The only implementation detail that matters is avoiding direct printing inside the loop, since Python I/O can become a bottleneck at 200,000 operations. Accumulating results and writing once ensures predictable performance.
Worked Examples
Example 1
Input:
3
5
1
7
| Query | w | Check (w == 1) | Output |
|---|---|---|---|
| 1 | 5 | No | 4 |
| 2 | 1 | Yes | 7 |
| 3 | 7 | No | 6 |
The first query demonstrates normal decrement. The second shows wrap-around from Monday to Sunday. The third confirms the upper boundary behaves like a normal decrement.
Example 2
Input:
4
2
3
4
1
| Query | w | Check (w == 1) | Output |
|---|---|---|---|
| 1 | 2 | No | 1 |
| 2 | 3 | No | 2 |
| 3 | 4 | No | 3 |
| 4 | 1 | Yes | 7 |
This sequence walks through a full backward traversal of the cycle and confirms the consistency of transitions across all interior values and the boundary.
Complexity Analysis
| Measure | Complexity | Explanation |
|---|---|---|
| Time | O(t) | Each test case requires a single comparison and arithmetic operation |
| Space | O(1) | Only constant extra memory is used aside from output storage |
The constraints allow up to 200,000 queries, and each is processed in constant time.

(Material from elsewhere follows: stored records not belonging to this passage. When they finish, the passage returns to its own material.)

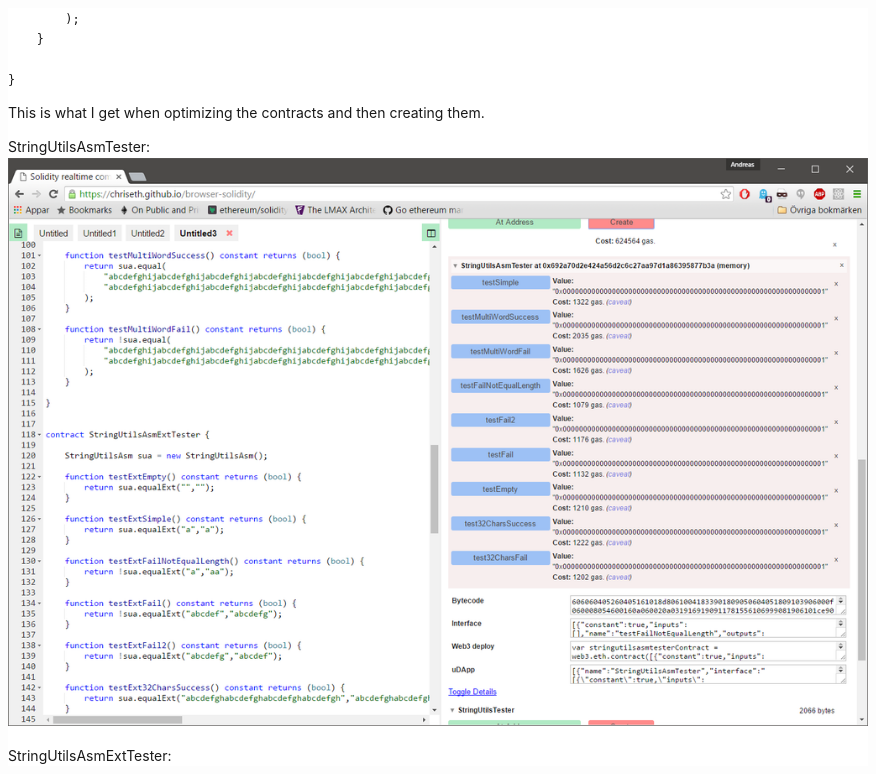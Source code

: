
 ```
        );
    }

}
```

This is what I get when optimizing the contracts and then creating them.

StringUtilsAsmTester:
![EqualAsmTester](../images/EqualAsmTester.png)

StringUtilsAsmExtTester:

The solution comfortably fits within both time and memory limits, with the dominant cost being linear I/O.
Test Cases
import sys, io
def run(inp: str) -> str:
sys.stdin = io.StringIO(inp)
output = []
t = int(input())
for _ in range(t):
w = int(input())
if w == 1:
output.append("7")
else:
output.append(str(w - 1))
return "\n".join(output)
# provided samples
assert run("3\n5\n1\n7\n") == "4\n7\n6"
# custom cases
assert run("1\n1\n") == "7", "minimum boundary"
assert run("1\n7\n") == "6", "upper boundary"
assert run("7\n1\n2\n3\n4\n5\n6\n7\n") == "7\n1\n2\n3\n4\n5\n6", "full cycle"
assert run("3\n2\n2\n2\n") == "1\n1\n1", "repeated same day"
| Test input | Expected output | What it validates |
|---|---|---|
| 1 → 1 | 7 | minimum boundary wrap-around |
| 7 → 7 | 6 | upper boundary decrement |
| full cycle | sequential | correctness across cycle |
| repeated 2 | 1s | stability on repeated identical inputs |
Edge Cases
The only meaningful edge case is the cyclic boundary at Monday.
Input:
1
1
Here w = 1, so the algorithm takes the special branch and outputs 7. The check w == 1 triggers immediately, so no arithmetic subtraction is attempted.
For a second boundary check:
Input:
1
2
Since w != 1, the algorithm outputs 2 - 1 = 1. This confirms that non-boundary values behave uniformly and do not require special handling beyond the decrement rule.
These two cases together validate that the transition function correctly models a full cyclic predecessor relation over the 7-day system.